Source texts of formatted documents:
---+---
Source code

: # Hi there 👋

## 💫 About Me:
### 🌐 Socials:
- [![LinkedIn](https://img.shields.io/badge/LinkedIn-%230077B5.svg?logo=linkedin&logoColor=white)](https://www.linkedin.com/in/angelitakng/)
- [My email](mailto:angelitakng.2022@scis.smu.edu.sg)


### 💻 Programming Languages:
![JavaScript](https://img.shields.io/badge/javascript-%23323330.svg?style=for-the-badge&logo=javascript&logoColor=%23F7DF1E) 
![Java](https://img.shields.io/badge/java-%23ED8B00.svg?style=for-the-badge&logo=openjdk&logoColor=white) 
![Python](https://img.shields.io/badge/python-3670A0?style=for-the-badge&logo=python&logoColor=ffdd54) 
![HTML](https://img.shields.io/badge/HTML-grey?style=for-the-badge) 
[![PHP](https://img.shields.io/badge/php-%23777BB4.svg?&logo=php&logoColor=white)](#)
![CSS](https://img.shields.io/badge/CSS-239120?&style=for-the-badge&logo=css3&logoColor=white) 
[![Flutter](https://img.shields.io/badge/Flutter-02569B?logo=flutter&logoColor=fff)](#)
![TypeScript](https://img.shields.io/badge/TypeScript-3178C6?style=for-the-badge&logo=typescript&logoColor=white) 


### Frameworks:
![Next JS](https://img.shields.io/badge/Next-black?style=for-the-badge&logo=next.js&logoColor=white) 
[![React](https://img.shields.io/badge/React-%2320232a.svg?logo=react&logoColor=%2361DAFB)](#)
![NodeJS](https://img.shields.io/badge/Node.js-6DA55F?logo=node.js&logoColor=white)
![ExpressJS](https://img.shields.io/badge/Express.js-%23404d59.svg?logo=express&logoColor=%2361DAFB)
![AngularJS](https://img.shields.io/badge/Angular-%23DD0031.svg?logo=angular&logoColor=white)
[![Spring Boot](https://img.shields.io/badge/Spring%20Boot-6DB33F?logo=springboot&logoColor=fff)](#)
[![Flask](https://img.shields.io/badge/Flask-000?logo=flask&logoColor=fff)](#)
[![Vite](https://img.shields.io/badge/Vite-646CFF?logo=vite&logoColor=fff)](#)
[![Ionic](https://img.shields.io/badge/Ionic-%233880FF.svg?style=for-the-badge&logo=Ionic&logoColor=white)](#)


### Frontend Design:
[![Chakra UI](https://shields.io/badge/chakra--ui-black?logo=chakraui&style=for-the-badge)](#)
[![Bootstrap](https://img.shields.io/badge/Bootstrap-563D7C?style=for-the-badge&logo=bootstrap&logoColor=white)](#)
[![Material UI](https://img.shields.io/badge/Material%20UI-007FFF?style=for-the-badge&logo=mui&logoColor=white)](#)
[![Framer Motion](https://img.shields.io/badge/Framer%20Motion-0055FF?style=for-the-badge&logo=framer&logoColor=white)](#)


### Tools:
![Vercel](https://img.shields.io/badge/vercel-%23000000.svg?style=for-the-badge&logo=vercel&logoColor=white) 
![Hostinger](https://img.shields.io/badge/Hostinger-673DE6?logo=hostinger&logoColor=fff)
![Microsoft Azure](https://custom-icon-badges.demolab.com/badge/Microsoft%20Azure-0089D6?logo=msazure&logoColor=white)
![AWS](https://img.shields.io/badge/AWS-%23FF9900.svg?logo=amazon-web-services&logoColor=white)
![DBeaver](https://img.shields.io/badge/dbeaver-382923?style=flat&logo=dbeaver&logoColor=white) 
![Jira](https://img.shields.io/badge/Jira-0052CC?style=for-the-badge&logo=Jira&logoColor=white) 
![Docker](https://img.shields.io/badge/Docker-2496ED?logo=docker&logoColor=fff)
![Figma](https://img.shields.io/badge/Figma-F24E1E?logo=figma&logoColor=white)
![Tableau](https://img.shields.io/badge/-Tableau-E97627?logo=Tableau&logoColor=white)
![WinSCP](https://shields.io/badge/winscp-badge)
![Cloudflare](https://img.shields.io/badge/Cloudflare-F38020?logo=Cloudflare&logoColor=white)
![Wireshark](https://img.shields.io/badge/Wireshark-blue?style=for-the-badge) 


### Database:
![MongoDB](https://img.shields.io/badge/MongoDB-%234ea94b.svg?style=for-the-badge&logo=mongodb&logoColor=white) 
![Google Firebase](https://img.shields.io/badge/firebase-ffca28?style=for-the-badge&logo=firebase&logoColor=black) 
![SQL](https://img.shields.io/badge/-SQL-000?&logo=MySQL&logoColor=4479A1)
---+---
Problem to work on:
Could you reproduce every record above exactly as it appears?

Output for this task:
Source code

: # Hi there 👋

## 💫 About Me:
### 🌐 Socials:
- [![LinkedIn](https://img.shields.io/badge/LinkedIn-%230077B5.svg?logo=linkedin&logoColor=white)](https://www.linkedin.com/in/angelitakng/)
- [My email](mailto:angelitakng.2022@scis.smu.edu.sg)


### 💻 Programming Languages:
![JavaScript](https://img.shields.io/badge/javascript-%23323330.svg?style=for-the-badge&logo=javascript&logoColor=%23F7DF1E) 
![Java](https://img.shields.io/badge/java-%23ED8B00.svg?style=for-the-badge&logo=openjdk&logoColor=white) 
![Python](https://img.shields.io/badge/python-3670A0?style=for-the-badge&logo=python&logoColor=ffdd54) 
![HTML](https://img.shields.io/badge/HTML-grey?style=for-the-badge) 
[![PHP](https://img.shields.io/badge/php-%23777BB4.svg?&logo=php&logoColor=white)](#)
![CSS](https://img.shields.io/badge/CSS-239120?&style=for-the-badge&logo=css3&logoColor=white) 
[![Flutter](https://img.shields.io/badge/Flutter-02569B?logo=flutter&logoColor=fff)](#)
![TypeScript](https://img.shields.io/badge/TypeScript-3178C6?style=for-the-badge&logo=typescript&logoColor=white) 


### Frameworks:
![Next JS](https://img.shields.io/badge/Next-black?style=for-the-badge&logo=next.js&logoColor=white) 
[![React](https://img.shields.io/badge/React-%2320232a.svg?logo=react&logoColor=%2361DAFB)](#)
![NodeJS](https://img.shields.io/badge/Node.js-6DA55F?logo=node.js&logoColor=white)
![ExpressJS](https://img.shields.io/badge/Express.js-%23404d59.svg?logo=express&logoColor=%2361DAFB)
![AngularJS](https://img.shields.io/badge/Angular-%23DD0031.svg?logo=angular&logoColor=white)
[![Spring Boot](https://img.shields.io/badge/Spring%20Boot-6DB33F?logo=springboot&logoColor=fff)](#)
[![Flask](https://img.shields.io/badge/Flask-000?logo=flask&logoColor=fff)](#)
[![Vite](https://img.shields.io/badge/Vite-646CFF?logo=vite&logoColor=fff)](#)
[![Ionic](https://img.shields.io/badge/Ionic-%233880FF.svg?style=for-the-badge&logo=Ionic&logoColor=white)](#)


### Frontend Design:
[![Chakra UI](https://shields.io/badge/chakra--ui-black?logo=chakraui&style=for-the-badge)](#)
[![Bootstrap](https://img.shields.io/badge/Bootstrap-563D7C?style=for-the-badge&logo=bootstrap&logoColor=white)](#)
[![Material UI](https://img.shields.io/badge/Material%20UI-007FFF?style=for-the-badge&logo=mui&logoColor=white)](#)
[![Framer Motion](https://img.shields.io/badge/Framer%20Motion-0055FF?style=for-the-badge&logo=framer&logoColor=white)](#)


### Tools:
![Vercel](https://img.shields.io/badge/vercel-%23000000.svg?style=for-the-badge&logo=vercel&logoColor=white) 
![Hostinger](https://img.shields.io/badge/Hostinger-673DE6?logo=hostinger&logoColor=fff)
![Microsoft Azure](https://custom-icon-badges.demolab.com/badge/Microsoft%20Azure-0089D6?logo=msazure&logoColor=white)
![AWS](https://img.shields.io/badge/AWS-%23FF9900.svg?logo=amazon-web-services&logoColor=white)
![DBeaver](https://img.shields.io/badge/dbeaver-382923?style=flat&logo=dbeaver&logoColor=white) 
![Jira](https://img.shields.io/badge/Jira-0052CC?style=for-the-badge&logo=Jira&logoColor=white) 
![Docker](https://img.shields.io/badge/Docker-2496ED?logo=docker&logoColor=fff)
![Figma](https://img.shields.io/badge/Figma-F24E1E?logo=figma&logoColor=white)
![Tableau](https://img.shields.io/badge/-Tableau-E97627?logo=Tableau&logoColor=white)
![WinSCP](https://shields.io/badge/winscp-badge)
![Cloudflare](https://img.shields.io/badge/Cloudflare-F38020?logo=Cloudflare&logoColor=white)
![Wireshark](https://img.shields.io/badge/Wireshark-blue?style=for-the-badge) 


### Database:
![MongoDB](https://img.shields.io/badge/MongoDB-%234ea94b.svg?style=for-the-badge&logo=mongodb&logoColor=white) 
![Google Firebase](https://img.shields.io/badge/firebase-ffca28?style=for-the-badge&logo=firebase&logoColor=black) 
![SQL](https://img.shields.io/badge/-SQL-000?&logo=MySQL&logoColor=4479A1)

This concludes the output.